Task objective: Only the lines below between the ones containing "practical illustration of" and "strange-quark PDF, especially", inclusive, are to be reproduced, each exactly as it stands.

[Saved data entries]

Content starts

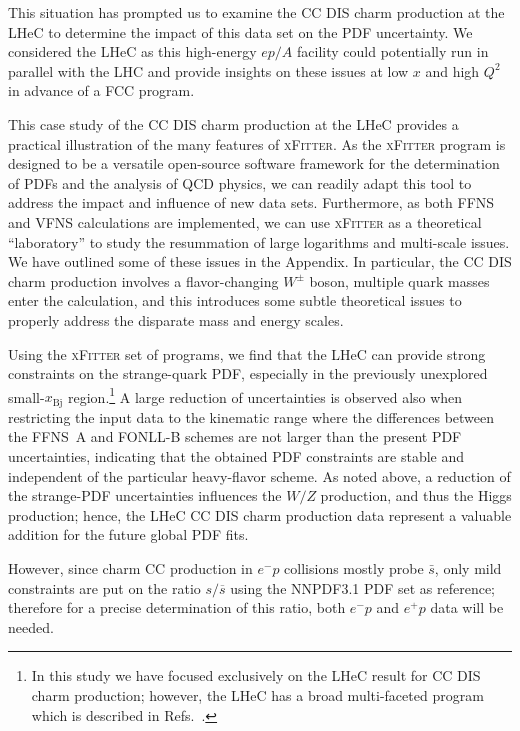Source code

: \documentclass[pdftex,twocolumn,epjc3]{svjour3}          %
\newcommand{\xfitter} {\textsc{xFitter}\xspace}
\newcommand{\xbj}{\ensuremath{x_{\text{Bj}}}\xspace}
\newcommand{\fonll} {{FONLL-B}\xspace}
\newcommand{\ffns} {{FFNS~A}\xspace}
\newcommand\new[1]{{\color{blue} #1}}
\begin{document}
This situation  has  prompted us to examine the CC DIS charm production at
the LHeC to determine the impact of this data set on the PDF
uncertainty.
%
We considered the LHeC  as this  high-energy $ep/A$
facility  could potentially run in parallel with the LHC and
provide insights on these issues at low $x$ and high $Q^2$ in advance of a FCC program.



%
This case study of the CC DIS charm production at the LHeC provides a
practical illustration of the many features of \xfitter.
%
As the \xfitter program is designed to be a versatile open-source
software framework for the determination of PDFs and the analysis of
QCD physics, we can readily adapt this tool to address the impact and
influence of new data sets.
%
Furthermore, as both FFNS and VFNS calculations are implemented, we
can use \xfitter as a theoretical ``laboratory'' to study the
resummation of large logarithms and multi-scale issues.
%
We have outlined some of these issues in the Appendix.
%
In particular, the CC DIS charm production involves a flavor-changing
$W^\pm$ boson, multiple quark masses enter the calculation, and this
introduces some subtle theoretical issues to properly address the
disparate mass and energy scales.





%
Using the \xfitter set of programs, 
we find that the LHeC can provide strong constraints on the
strange-quark PDF, especially in the previously unexplored small-\xbj
region.\footnote{In this study we have focused exclusively on the LHeC
  result for CC DIS charm production; however, the LHeC has a broad
  multi-faceted program which is described in
  Refs.~\cite{AbelleiraFernandez:2012ty,Klein:2018rhq}.}
%
\new{A large reduction of uncertainties is observed also when restricting 
the input data to the kinematic range where the differences between the \ffns and 
\fonll schemes are not larger than the present PDF uncertainties, indicating 
that the obtained  PDF constraints are stable and 
independent of the particular heavy-flavor scheme.}
As noted above, a reduction of the strange-PDF uncertainties
influences the $W/Z$ production, and thus the Higgs production; hence,
the LHeC CC DIS charm production data represent a valuable addition
for the future global PDF fits.


\new{However, since charm CC production in $e^{-}p$ 
collisions mostly probe $\bar{s}$, only mild constraints are put on
the ratio $s/\overline{s}$ 
using the NNPDF3.1 PDF set as reference; therefore for a precise 
determination of this ratio, both $e^{-}p$ and $e^{+}p$ data will be needed.}
\end{document}
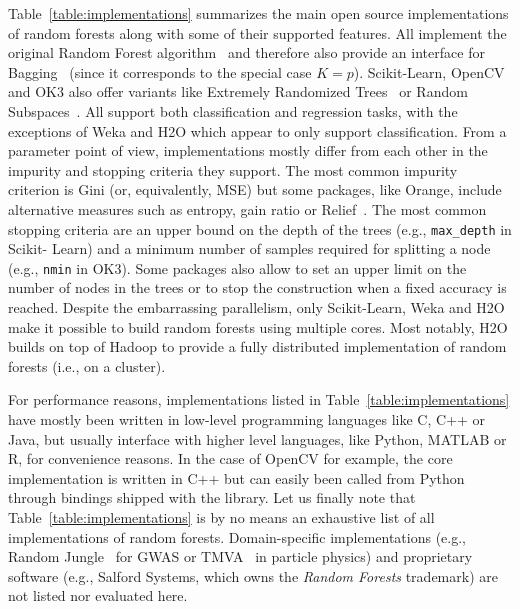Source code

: Table~\ref{table:implementations} summarizes the main open source
implementations of random forests along with some of their supported features.
All implement the original Random Forest algorithm~\citep{breiman:2001} and
therefore also provide an interface for Bagging~\citep{breiman:1996b} (since it
corresponds to the special case $K=p$). Scikit-Learn, OpenCV and OK3 also offer
variants like Extremely Randomized Trees~\citep{geurts:2006} or Random
Subspaces~\citep{ho:1998}. All support both classification and regression
tasks, with the exceptions of Weka and H2O which appear to only support
classification. From a parameter point of view, implementations mostly differ
from each other in the impurity and stopping criteria they support. The most
common impurity criterion is Gini (or, equivalently, MSE) but some packages,
like Orange, include alternative measures such as entropy, gain
ratio or Relief~\citep{kira:1992}. The most common stopping criteria are an
upper bound on the depth of the trees (e.g., \texttt{max\_depth} in Scikit-
Learn) and a minimum number of samples required for splitting a node (e.g.,
\texttt{nmin} in OK3). Some packages also allow to set an upper limit on the
number of nodes in the trees or to stop the construction when a fixed accuracy
is reached. Despite the embarrassing parallelism, only Scikit-Learn, Weka and
H2O make it possible to build random forests using multiple cores. Most
notably, H2O builds on top of Hadoop to provide a fully distributed
implementation of random forests  (i.e., on a cluster).

For performance reasons, implementations listed in
Table~\ref{table:implementations} have mostly been written in low-level
programming languages like C, C++ or Java, but usually interface with higher
level languages, like Python, MATLAB or R, for convenience reasons. In the case
of OpenCV for example, the core implementation is written in C++ but can easily
been called from Python through bindings shipped with the library. Let us
finally note that Table~\ref{table:implementations} is by no means an
exhaustive list of all implementations of random forests. Domain-specific
implementations (e.g., Random Jungle~\citep{schwarz:2010} for GWAS or TMVA~\citep{hoecker:2007} in particle physics) and
proprietary software (e.g., Salford Systems, which owns the
\textit{Random Forests} trademark) are not listed nor evaluated here.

Content ends

Solved problem:
practical illustration of the many features of \xfitter.
%
As the \xfitter program is designed to be a versatile open-source
software framework for the determination of PDFs and the analysis of
QCD physics, we can readily adapt this tool to address the impact and
influence of new data sets.
%
Furthermore, as both FFNS and VFNS calculations are implemented, we
can use \xfitter as a theoretical ``laboratory'' to study the
resummation of large logarithms and multi-scale issues.
%
We have outlined some of these issues in the Appendix.
%
In particular, the CC DIS charm production involves a flavor-changing
$W^\pm$ boson, multiple quark masses enter the calculation, and this
introduces some subtle theoretical issues to properly address the
disparate mass and energy scales.





%
Using the \xfitter set of programs, 
we find that the LHeC can provide strong constraints on the
strange-quark PDF, especially in the previously unexplored small-\xbj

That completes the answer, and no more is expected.